A unit vector perpendicular to `3i+4j" and "i-j+k` is

To find a unit vector that is perpendicular to the vectors \( \mathbf{A} = 3\mathbf{i} + 4\mathbf{j} \) and \( \mathbf{B} = \mathbf{i} - \mathbf{j} + \mathbf{k} \), we can follow these steps: ### Step 1: Find the Cross Product of the Two Vectors The cross product \( \mathbf{A} \times \mathbf{B} \) will give us a vector that is perpendicular to both \( \mathbf{A} \) and \( \mathbf{B} \).
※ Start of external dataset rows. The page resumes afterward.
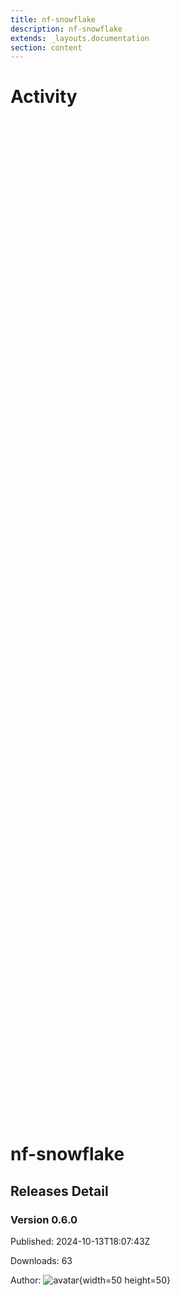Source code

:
 ```yaml
---
title: nf-snowflake
description: nf-snowflake
extends: _layouts.documentation
section: content
---
```


# Activity

<div style="position: relative; height:40vh; width:80vw">
    <canvas id="releases"></canvas>
</div>
<script type="module" src="nf-snowflake.js"></script>

# nf-snowflake
        

## Releases Detail


### Version 0.6.0

Published: 2024-10-13T18:07:43Z

Downloads: 63

Author: ![avatar](https://avatars.githubusercontent.com/u/65315747?v=4 "sfc-gh-hyu"){width=50 height=50}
Given: \[ \mathbf{A} = 3\mathbf{i} + 4\mathbf{j} + 0\mathbf{k} \] \[ \mathbf{B} = 1\mathbf{i} - 1\mathbf{j} + 1\mathbf{k} \] We can set up the determinant to find the cross product: \[ \mathbf{A} \times \mathbf{B} = \begin{vmatrix} \mathbf{i} & \mathbf{j} & \mathbf{k} \\ 3 & 4 & 0 \\ 1 & -1 & 1 \end{vmatrix} \] ### Step 2: Calculate the Determinant Calculating the determinant, we have: \[ \mathbf{A} \times \mathbf{B} = \mathbf{i} \begin{vmatrix} 4 & 0 \\ -1 & 1 \end{vmatrix} - \mathbf{j} \begin{vmatrix} 3 & 0 \\ 1 & 1 \end{vmatrix} + \mathbf{k} \begin{vmatrix} 3 & 4 \\ 1 & -1 \end{vmatrix} \] Calculating each of these 2x2 determinants: 1. \( \begin{vmatrix} 4 & 0 \\ -1 & 1 \end{vmatrix} = (4)(1) - (0)(-1) = 4 \) 2. \( \begin{vmatrix} 3 & 0 \\ 1 & 1 \end{vmatrix} = (3)(1) - (0)(1) = 3 \) 3. \( \begin{vmatrix} 3 & 4 \\ 1 & -1 \end{vmatrix} = (3)(-1) - (4)(1) = -3 - 4 = -7 \) Putting it all together: \[ \mathbf{A} \times \mathbf{B} = 4\mathbf{i} - 3\mathbf{j} - 7\mathbf{k} \] ### Step 3: Find the Magnitude of the Cross Product Next, we find the magnitude of the vector \( \mathbf{P} = 4\mathbf{i} - 3\mathbf{j} - 7\mathbf{k} \): \[ |\mathbf{P}| = \sqrt{(4)^2 + (-3)^2 + (-7)^2} = \sqrt{16 + 9 + 49} = \sqrt{74} \] ### Step 4: Find the Unit Vector To find the unit vector \( \mathbf{p} \) in the direction of \( \mathbf{P} \), we divide \( \mathbf{P} \) by its magnitude: \[ \mathbf{p} = \frac{\mathbf{P}}{|\mathbf{P}|} = \frac{4\mathbf{i} - 3\mathbf{j} - 7\mathbf{k}}{\sqrt{74}} \] ### Final Answer Thus, the unit vector perpendicular to \( 3\mathbf{i} + 4\mathbf{j} \) and \( \mathbf{i} - \mathbf{j} + \mathbf{k} \) is: \[ \mathbf{p} = \frac{4}{\sqrt{74}}\mathbf{i} - \frac{3}{\sqrt{74}}\mathbf{j} - \frac{7}{\sqrt{74}}\mathbf{k} \] ---